▸ WHAT YOU SHOULD DO:
Gather every line of the entries that includes the word "point".

** Opening LISTED RECORDS block **

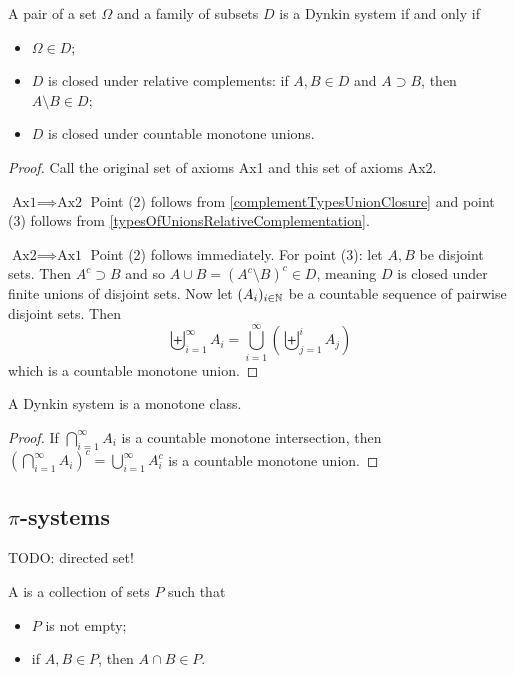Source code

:\begin{lemma}
A pair of a set $\Omega$ and a family of subsets $D$ is a Dynkin system \textup{if and only if}
\begin{itemize}
\item $\Omega\in D$;
\item $D$ is closed under relative complements: if $A,B\in D$ and $A\supset B$, then $A\setminus B\in D$;
\item $D$ is closed under countable monotone unions.
\end{itemize}
\end{lemma}
\begin{proof}
Call the original set of axioms Ax1 and this set of axioms Ax2.

$\boxed{\text{Ax1}\implies\text{Ax2}}$ Point (2) follows from \ref{complementTypesUnionClosure} and point (3) follows from \ref{typesOfUnionsRelativeComplementation}.

$\boxed{\text{Ax2}\implies\text{Ax1}}$ Point (2) follows immediately. For point (3): let $A,B$ be disjoint sets. Then $A^c \supset B$ and so $A\cup B = (A^c\setminus B)^c \in D$, meaning $D$ is closed under finite unions of disjoint sets. Now let $(A_i)_{i\in\mathbb{N}}$ be a countable sequence of pairwise disjoint sets. Then
\[ \biguplus_{i=1}^\infty A_i = \bigcup_{i=1}^\infty \left(\biguplus_{j=1}^i A_j\right) \]
which is a countable monotone union.
\end{proof}

\begin{lemma}
A Dynkin system is a monotone class.
\end{lemma}
\begin{proof}
If $\bigcap_{i=1}^\infty A_i$ is a countable monotone intersection, then $\left(\bigcap_{i=1}^\infty A_i\right)^c = \bigcup_{i=1}^\infty A_i^c$ is a countable monotone union.
\end{proof}

\subsection{$\pi$-systems}
TODO: directed set!
\begin{definition}
A  is a collection of sets $P$ such that
\begin{itemize}
\item $P$ is not empty;
\item if $A,B\in P$, then $A\cap B\in P$.
\end{itemize}
\end{definition}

** Closing LISTED RECORDS block **

▸ RESPONSE:
$\boxed{\text{Ax1}\implies\text{Ax2}}$ Point (2) follows from \ref{complementTypesUnionClosure} and point (3) follows from \ref{typesOfUnionsRelativeComplementation}.
$\boxed{\text{Ax2}\implies\text{Ax1}}$ Point (2) follows immediately. For point (3): let $A,B$ be disjoint sets. Then $A^c \supset B$ and so $A\cup B = (A^c\setminus B)^c \in D$, meaning $D$ is closed under finite unions of disjoint sets. Now let $(A_i)_{i\in\mathbb{N}}$ be a countable sequence of pairwise disjoint sets. Then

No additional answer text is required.